I have to confess that I rarely use the bar as a visual cue except when FF'ing through a recording. I archive to DVDs and my DVD recorder has a flextime feature that allows me to specify how much time I want to fit on the DVD. So, if I want to record a movie I figure out how much time remains at the start of the movie by hitting pause, then FF through the movie to the end of the movie, hit pause, find out how much time remains, subtract this from the time remaining at the start and I know how much time to tell my DVDR to fill the DVD with.

I guess I use it more in conjunction with searching to tell me about where I am in the recording. Or, to see how much buffer is available in arrears if watching a "live" b'cast. Never thought it inconvenient to hit pause to determine that.

I understand you are not complaining, just observing, but I am wondering what I am missing in seeing no particular inconvenience. Is there something else about the Direct box that makes it more likely you would want to do that?


----------



## nowandthen (Nov 19, 2005)

sleepy hollow said:


> Well, pressing the button to the right of the SELECT button brings up the status including the time of day and time remaining. Not exactly the same as a progress bar, but it will not pause what you are watching. Also, of course, the progress bar scales to fit the length of the recording so seeing the progress bar often will not tell you absolutely where you are, just relatively.
> 
> I have to confess that I rarely use the bar as a visual cue except when FF'ing through a recording.

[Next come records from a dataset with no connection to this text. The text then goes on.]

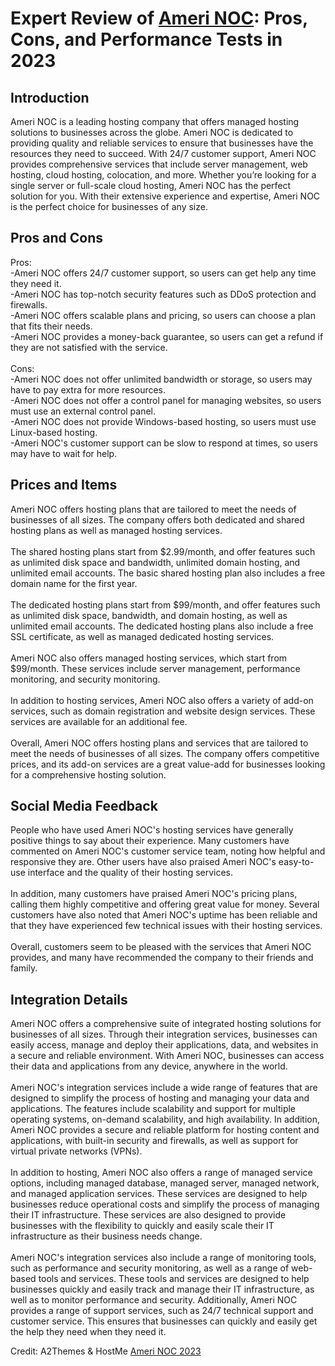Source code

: <h1>Expert Review of <a href="https://a2themes.com/ameri-noc-reviews">Ameri NOC</a>: Pros, Cons, and Performance Tests in 2023</h1>
<h2>Introduction</h2>
Ameri NOC is a leading hosting company that offers managed hosting solutions to businesses across the globe. Ameri NOC is dedicated to providing quality and reliable services to ensure that businesses have the resources they need to succeed. With 24/7 customer support, Ameri NOC provides comprehensive services that include server management, web hosting, cloud hosting, colocation, and more. Whether you’re looking for a single server or full-scale cloud hosting, Ameri NOC has the perfect solution for you. With their extensive experience and expertise, Ameri NOC is the perfect choice for businesses of any size.
<h2>Pros and Cons</h2>
Pros:<br>-Ameri NOC offers 24/7 customer support, so users can get help any time they need it.<br>-Ameri NOC has top-notch security features such as DDoS protection and firewalls.<br>-Ameri NOC offers scalable plans and pricing, so users can choose a plan that fits their needs.<br>-Ameri NOC provides a money-back guarantee, so users can get a refund if they are not satisfied with the service.<br><br>Cons:<br>-Ameri NOC does not offer unlimited bandwidth or storage, so users may have to pay extra for more resources.<br>-Ameri NOC does not offer a control panel for managing websites, so users must use an external control panel.<br>-Ameri NOC does not provide Windows-based hosting, so users must use Linux-based hosting.<br>-Ameri NOC's customer support can be slow to respond at times, so users may have to wait for help.
<h2>Prices and Items</h2>
Ameri NOC offers hosting plans that are tailored to meet the needs of businesses of all sizes. The company offers both dedicated and shared hosting plans as well as managed hosting services. <br><br>The shared hosting plans start from $2.99/month, and offer features such as unlimited disk space and bandwidth, unlimited domain hosting, and unlimited email accounts. The basic shared hosting plan also includes a free domain name for the first year. <br><br>The dedicated hosting plans start from $99/month, and offer features such as unlimited disk space, bandwidth, and domain hosting, as well as unlimited email accounts. The dedicated hosting plans also include a free SSL certificate, as well as managed dedicated hosting services. <br><br>Ameri NOC also offers managed hosting services, which start from $99/month. These services include server management, performance monitoring, and security monitoring. <br><br>In addition to hosting services, Ameri NOC also offers a variety of add-on services, such as domain registration and website design services. These services are available for an additional fee. <br><br>Overall, Ameri NOC offers hosting plans and services that are tailored to meet the needs of businesses of all sizes. The company offers competitive prices, and its add-on services are a great value-add for businesses looking for a comprehensive hosting solution.
<h2>Social Media Feedback</h2>
People who have used Ameri NOC's hosting services have generally positive things to say about their experience. Many customers have commented on Ameri NOC's customer service team, noting how helpful and responsive they are. Other users have also praised Ameri NOC's easy-to-use interface and the quality of their hosting services.<br><br>In addition, many customers have praised Ameri NOC's pricing plans, calling them highly competitive and offering great value for money. Several customers have also noted that Ameri NOC's uptime has been reliable and that they have experienced few technical issues with their hosting services.<br><br>Overall, customers seem to be pleased with the services that Ameri NOC provides, and many have recommended the company to their friends and family.
<h2>Integration Details</h2>
Ameri NOC offers a comprehensive suite of integrated hosting solutions for businesses of all sizes. Through their integration services, businesses can easily access, manage and deploy their applications, data, and websites in a secure and reliable environment. With Ameri NOC, businesses can access their data and applications from any device, anywhere in the world.<br><br>Ameri NOC's integration services include a wide range of features that are designed to simplify the process of hosting and managing your data and applications. The features include scalability and support for multiple operating systems, on-demand scalability, and high availability. In addition, Ameri NOC provides a secure and reliable platform for hosting content and applications, with built-in security and firewalls, as well as support for virtual private networks (VPNs).<br><br>In addition to hosting, Ameri NOC also offers a range of managed service options, including managed database, managed server, managed network, and managed application services. These services are designed to help businesses reduce operational costs and simplify the process of managing their IT infrastructure. These services are also designed to provide businesses with the flexibility to quickly and easily scale their IT infrastructure as their business needs change.<br><br>Ameri NOC's integration services also include a range of monitoring tools, such as performance and security monitoring, as well as a range of web-based tools and services. These tools and services are designed to help businesses quickly and easily track and manage their IT infrastructure, as well as to monitor performance and security. Additionally, Ameri NOC provides a range of support services, such as 24/7 technical support and customer service. This ensures that businesses can quickly and easily get the help they need when they need it.
<p>Credit: A2Themes & HostMe <a href="https://a2themes.com/ameri-noc-reviews">Ameri NOC 2023</a></p>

I archive to DVDs and my DVD recorder has a flextime feature that allows me to specify how much time I want to fit on the DVD. So, if I want to record a movie I figure out how much time remains at the start of the movie by hitting pause, then FF through the movie to the end of the movie, hit pause, find out how much time remains, subtract this from the time remaining at the start and I know how much time to tell my DVDR to fill the DVD with.
> 
> ...


Not really. It's all I know. :lol:

What I really dislike about the Directv box is that when I hit pause the progress bar pops up (that's OK). But when I press the >> button to step to the next frame the progress bar does not "go away". On the Directivo box the progress bar would go away. I prefer that the progress bar "go away" when stepping without having to hit additional buttons (that 's what you have to do with the Directv box). Why does this matter? It's a convenience issue. I like to replay sporting events (did he get into the end zone?) and having to press three addition keys to get rid of the progress bar is inconvenient. How does the Dish box handle this? When you pause and still step do you have to do something to get rid of the "clutter" on the screen?


----------